Suppression of dual specificity phosphatase I expression inhibits hepatitis C virus replication

• Published in: PloS one Vol. 10; no. 3; p. e0119172
• Main Authors: Choi, Jung Eun, Kwon, Jung Hyun, Kim, Jung-Hee, Hur, Wonhee, Sung, Pil Soo, Choi, Sang Wook, Yoon, Seung Kew
• Format: Journal Article
• Language: English
• Published: United States Public Library of Science 23.03.2015; Public Library of Science (PLoS)
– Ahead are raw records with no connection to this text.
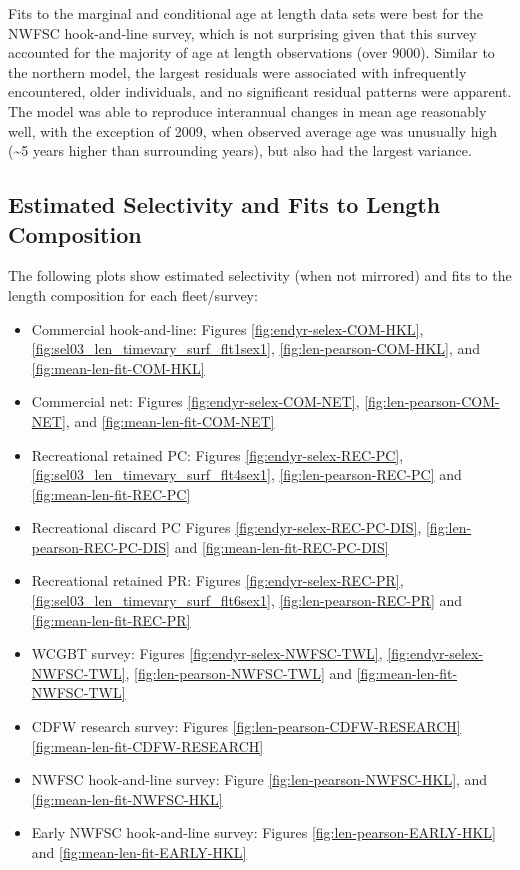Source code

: \documentclass[
  english,
  a4paper,
]{article}
\providecommand{\tightlist}{%
  \setlength{\itemsep}{0pt}\setlength{\parskip}{0pt}}
\begin{document}
Fits to the marginal and conditional age at length data sets were best for the NWFSC hook-and-line survey, which is not surprising given that this survey accounted for the majority of age at length observations (over 9000). Similar to the northern model, the largest residuals were associated with infrequently encountered, older individuals, and no significant residual patterns were apparent. The model was able to reproduce interannual changes in mean age reasonably well, with the exception of 2009, when observed average age was unusually high (\textasciitilde5 years higher than surrounding years), but also had the largest variance.

\hypertarget{estimated-selectivity-and-fits-to-length-composition}{%
\subsection{Estimated Selectivity and Fits to Length Composition}\label{estimated-selectivity-and-fits-to-length-composition}}

The following plots show estimated selectivity (when not mirrored) and fits to the length composition for each
fleet/survey:

\begin{itemize}
\tightlist
\item
  Commercial hook-and-line: Figures \ref{fig:endyr-selex-COM-HKL}, \ref{fig:sel03_len_timevary_surf_flt1sex1}, \ref{fig:len-pearson-COM-HKL}, and \ref{fig:mean-len-fit-COM-HKL}\\
\item
  Commercial net: Figures \ref{fig:endyr-selex-COM-NET}, \ref{fig:len-pearson-COM-NET}, and \ref{fig:mean-len-fit-COM-NET}
\item
  Recreational retained PC: Figures \ref{fig:endyr-selex-REC-PC}, \ref{fig:sel03_len_timevary_surf_flt4sex1}, \ref{fig:len-pearson-REC-PC} and \ref{fig:mean-len-fit-REC-PC}\\
\item
  Recreational discard PC Figures \ref{fig:endyr-selex-REC-PC-DIS}, \ref{fig:len-pearson-REC-PC-DIS} and \ref{fig:mean-len-fit-REC-PC-DIS}
\item
  Recreational retained PR: Figures \ref{fig:endyr-selex-REC-PR}, \ref{fig:sel03_len_timevary_surf_flt6sex1}, \ref{fig:len-pearson-REC-PR} and \ref{fig:mean-len-fit-REC-PR}\\
\item
  WCGBT survey: Figures \ref{fig:endyr-selex-NWFSC-TWL}, \ref{fig:endyr-selex-NWFSC-TWL}, \ref{fig:len-pearson-NWFSC-TWL} and \ref{fig:mean-len-fit-NWFSC-TWL}
\item
  CDFW research survey: Figures \ref{fig:len-pearson-CDFW-RESEARCH} \ref{fig:mean-len-fit-CDFW-RESEARCH}\\
\item
  NWFSC hook-and-line survey: Figure \ref{fig:len-pearson-NWFSC-HKL}, and \ref{fig:mean-len-fit-NWFSC-HKL}
\item
  Early NWFSC hook-and-line survey: Figures \ref{fig:len-pearson-EARLY-HKL} and \ref{fig:mean-len-fit-EARLY-HKL}
\end{itemize}
\end{document}
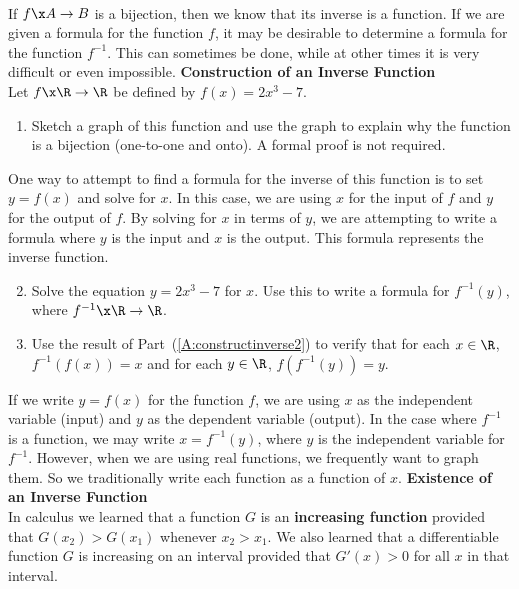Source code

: %
%
%
\begin{activity}\label{A:constructinverse}\hfill \\
%
If $f\x A \to B$ is a bijection, then we know that its inverse is a function.  If  we are given a formula for the function  $f$, it may be desirable to determine a formula for the function  $f^{ - 1} $.  This can sometimes be done, while at other times it is very difficult or even impossible.
\vskip10pt
\noindent
\textbf{Construction of an Inverse Function} \\
Let  $f\x \R \to \R$ be defined by  $f( x ) = 2x^3  - 7$.

\begin{enumerate}
\item Sketch a graph of this function and use the graph to explain why the function is a bijection (one-to-one and onto).  A formal proof is not required.
\end{enumerate}

One way to attempt to find a formula for the inverse of this function is to set  
$y = f( x )$ and solve for  $x$.  In this case, we are using  $x$  for the input of  $f$  and  $y$  for the output of  $f$.  By solving for  $x$  in terms of  $y$, we are attempting to write a formula where   $y$  is the input and  $x$  is the output.  This formula represents the inverse function.

\begin{enumerate}
\setcounter{enumi}{1}
\item Solve the equation  $y = 2x^3  - 7$ for  $x$.  Use this to write a formula for  
$f^{ - 1} ( y )$, where  $f^{ - 1} \x \R \to \R$.  \label{A:constructinverse2}

\item Use the result of Part~(\ref{A:constructinverse2}) to verify that for each  
$x \in \R$,  $f^{ - 1} \!\left( {f( x )} \right) = x$ and for each  
$y \in \R$,  $f \!\left( {f^{ - 1} ( y )} \right) = y$.

\end{enumerate}

\noindent
\note  If we write  $y = f( x )$ for the function  $f$, we are using  $x$  as the independent variable (input) and  $y$  as the dependent variable (output).  In the case where  $f^{ - 1} $ is a function, we may write  $x = f^{ - 1} ( y )$, where  $y$  is the independent variable for  
$f^{ - 1} $.  However, when we are using real functions, we frequently want to graph them.  So we traditionally write each function as a function of  $x$.  
\vskip6pt
\noindent
\textbf{Existence of an Inverse Function} \\
In calculus we learned that a function  $G$  is an  \textbf{increasing function}
%
%
 provided that  
$G( {x_2 } ) > G( {x_1 } )$  whenever  $x_2  > x_1 $.  We also learned that a differentiable function  $G$  is increasing on an interval provided that  
$G'( x ) > 0$ for all  $x$  in that interval.


\end{activity}
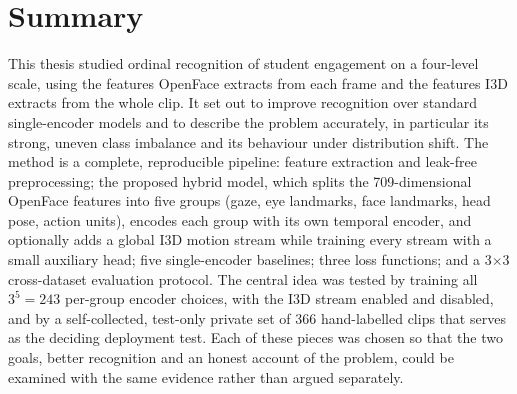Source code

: \documentclass[../main.tex]{subfiles}
\begin{document}
\FloatBarrier
\section{Summary}
\label{sec:summary}

This thesis studied ordinal recognition of student engagement on a four-level scale, using the features OpenFace extracts from each frame and the features I3D extracts from the whole clip. It set out to improve recognition over standard single-encoder models and to describe the problem accurately, in particular its strong, uneven class imbalance and its behaviour under distribution shift. The method is a complete, reproducible pipeline: feature extraction and leak-free preprocessing; the proposed hybrid model, which splits the 709-dimensional OpenFace features into five groups (gaze, eye landmarks, face landmarks, head pose, action units), encodes each group with its own temporal encoder, and optionally adds a global I3D motion stream while training every stream with a small auxiliary head; five single-encoder baselines; three loss functions; and a 3$\times$3 cross-dataset evaluation protocol. The central idea was tested by training all $3^5=243$ per-group encoder choices, with the I3D stream enabled and disabled, and by a self-collected, test-only private set of 366 hand-labelled clips that serves as the deciding deployment test. Each of these pieces was chosen so that the two goals, better recognition and an honest account of the problem, could be examined with the same evidence rather than argued separately.
\end{document}
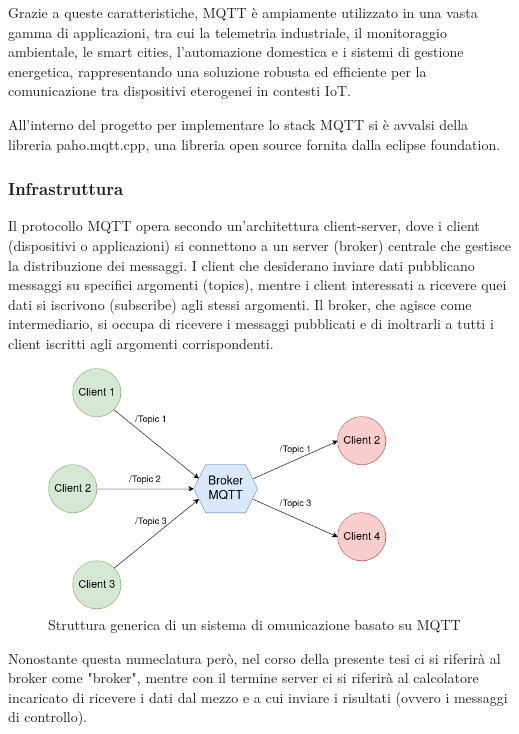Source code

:\noindent Grazie a queste caratteristiche, MQTT è ampiamente utilizzato in una vasta gamma di applicazioni, tra cui la telemetria industriale, il monitoraggio ambientale, le smart cities, l'automazione domestica e i sistemi di gestione energetica, rappresentando una soluzione robusta ed efficiente per la comunicazione tra dispositivi eterogenei in contesti IoT.

\noindent All'interno del progetto per implementare lo stack MQTT si è avvalsi della libreria paho.mqtt.cpp\cite{paho_cpp}, una libreria open source fornita dalla eclipse foundation.

\subsubsection{Infrastruttura}
\noindent Il protocollo MQTT opera secondo un'architettura client-server, dove i client (dispositivi o applicazioni) si connettono a un server (broker) centrale che gestisce la distribuzione dei messaggi. I client che desiderano inviare dati pubblicano messaggi su specifici argomenti (topics), mentre i client interessati a ricevere quei dati si iscrivono (subscribe) agli stessi argomenti. Il broker, che agisce come intermediario, si occupa di ricevere i messaggi pubblicati e di inoltrarli a tutti i client iscritti agli argomenti corrispondenti.

\begin{figure}[H]
  \centering
  \includegraphics[width=0.8\textwidth]{figures/mqtt_structure.png}
  \caption{Struttura generica di un sistema di omunicazione basato su MQTT}
  \label{mqtt_structure}
\end{figure}

\noindent Nonostante questa numeclatura però, nel corso della presente tesi ci si riferirà al broker come "broker", mentre con il termine server ci si riferirà al calcolatore incaricato di ricevere i dati dal mezzo e a cui inviare i risultati (ovvero i messaggi di controllo).

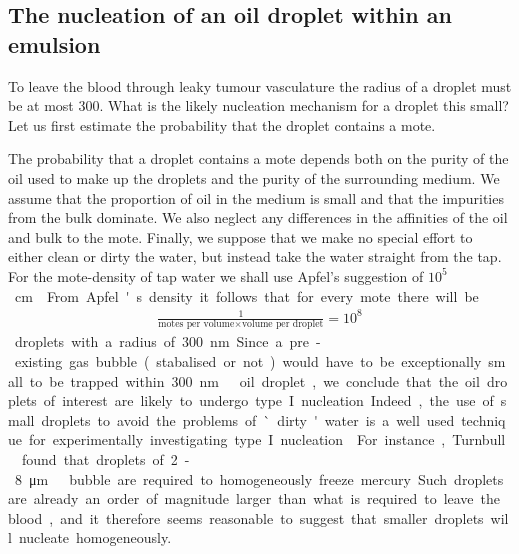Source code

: \subsection{The nucleation of an oil droplet within an emulsion}


To leave the blood through leaky tumour vasculature the radius of a droplet must be at  most  \unit{300}\nano\metre\cite{Fukumori2006, Hashizume2000,  Hobbs1998}.
What is the likely nucleation mechanism for a droplet this small?
Let us first estimate the probability that the droplet contains a mote.

The probability that a droplet contains a mote depends both on the purity of the oil used to make up the droplets
and the purity of the surrounding medium.
We assume that the proportion of oil in the medium is small and that the impurities from the bulk dominate.
We also neglect any differences in the affinities of the oil and bulk to the mote.
Finally, we suppose that we make no special effort to either clean or dirty the water,
but instead take the water straight from the tap.
For the mote-density of tap water we shall use Apfel's\cite{Apfel1984} suggestion  of \unit{$10^5$}\centi\metre\rpcubed.

From Apfel's density it follows that for every mote there will be
\begin{align}
\frac{1}{\text{motes per volume}\times\text{volume per droplet}} = 10^8
\end{align} 
droplets with a radius of \unit{300}\nano\metre.
Since a pre-existing gas bubble (stabalised or not) would have to be exceptionally small to be trapped within \unit{300}\nano\metre\ oil droplet,
we conclude that  the oil droplets of interest are  likely to undergo type I nucleation.
Indeed, the use of small droplets to avoid the problems of `dirty' water is  a well used technique for experimentally investigating type I nucleation\cite{Turnbull1952, HongChul2005,Apfel1984}.
For instance, Turnbull\cite{1952} found that droplets of 2-\unit{8}\micro\metre\ bubble are required to homogeneously freeze mercury.  
Such droplets are already an order of magnitude larger than what is required to leave the blood,
and it therefore seems reasonable to suggest that smaller droplets will nucleate homogeneously.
• Subjects: Biological response modifiers; Carcinoma, Hepatocellular - pathology; Cell Line, Tumor; Chronic infection; CXCL10 protein; Cytokines - metabolism; Down-Regulation - drug effects; Down-Regulation - genetics; Dual Specificity Phosphatase 1 - genetics; Gastroenterology; Gene expression; Gene Expression Regulation, Enzymologic - drug effects; Gene Expression Regulation, Enzymologic - genetics; Gene Silencing; Genotype & phenotype; Health aspects; Hepacivirus - physiology; Hepatitis; Hepatitis C; Hepatitis C virus; Hepatoma; Hospitals; Humans; Infection; Infections; Interferon; Interferons - pharmacology; Internal medicine; Kinases; Liver; Liver cancer; Liver Neoplasms - pathology; MicroRNAs; Myxovirus resistance proteins; Nuclear transport; Phosphatase; Phosphatases; Phosphorylation; Proteases; Protein A; Proteins; Replication; Replicon - genetics; Ribonucleic acid; RNA; RNA, Small Interfering - genetics; Science; Stat1 protein; STAT1 Transcription Factor - metabolism; Transcription; Translocation; Ubiquitin; Ubiquitin-specific proteinase; Ubiquitins - metabolism; USP18 protein; Virus replication; Virus Replication - drug effects; Virus Replication - genetics; Viruses; South Korea
• ISSN: 1932-6203; 1932-6203
• DOI: 10.1371/journal.pone.0119172

It was reported that dual specificity phosphatase 1 (DUSP1) is specifically upregulated in the liver of patients with chronic hetpatitis C virus (HCV) infection who do not respond to peginterferon (PegIFN) treatment. Here, we have investigated the role of DUSP1 in HCV replication in hepatoma cells stably expressing the full HCV replicon (FK). DUSP1 was silenced in cells harboring the FK replicon using a lentiviral vector encoding a DUSP1-specific short hairpin RNA (LV-shDUSP1). We demonstrated that knock-down of DUSP1 significantly inhibited HCV RNA and protein expression. Also, DUSP1 silencing enhanced the expression of phosphorylated signal transducer and activator of transcription 1 (phosho-STAT1) and facilitated the translocation of STAT1 into the nucleus. The mRNA expression levels of myxovirus resistance protein A (MxA), 2'-5'-oligoadenylate synthetase 1 (OAS1), ISG15 ubiquitin-like modifier (ISG15), chemokine C-X-C motif ligand 10 (CXCL10), and ubiquitin-specific protease 18 (USP18) were also accelerated by silencing of DUSP1. Furthermore, combined with the IFN treatment, DUSP1 silencing synergistically decreased the levels of HCV RNA. These results suggest that suppression of DUSP1 expression enhances phosphorylation and nuclear translocation of STAT1, resulting in increasing expression of interferon-stimulated genes (ISGs), which synergizes with IFN's antiviral effect against HCV. In conclusion, DUSP1 is involved in the antiviral host defense mechanism against a HCV infection and thus DUSP1 might be a target to treat chronic HCV infection.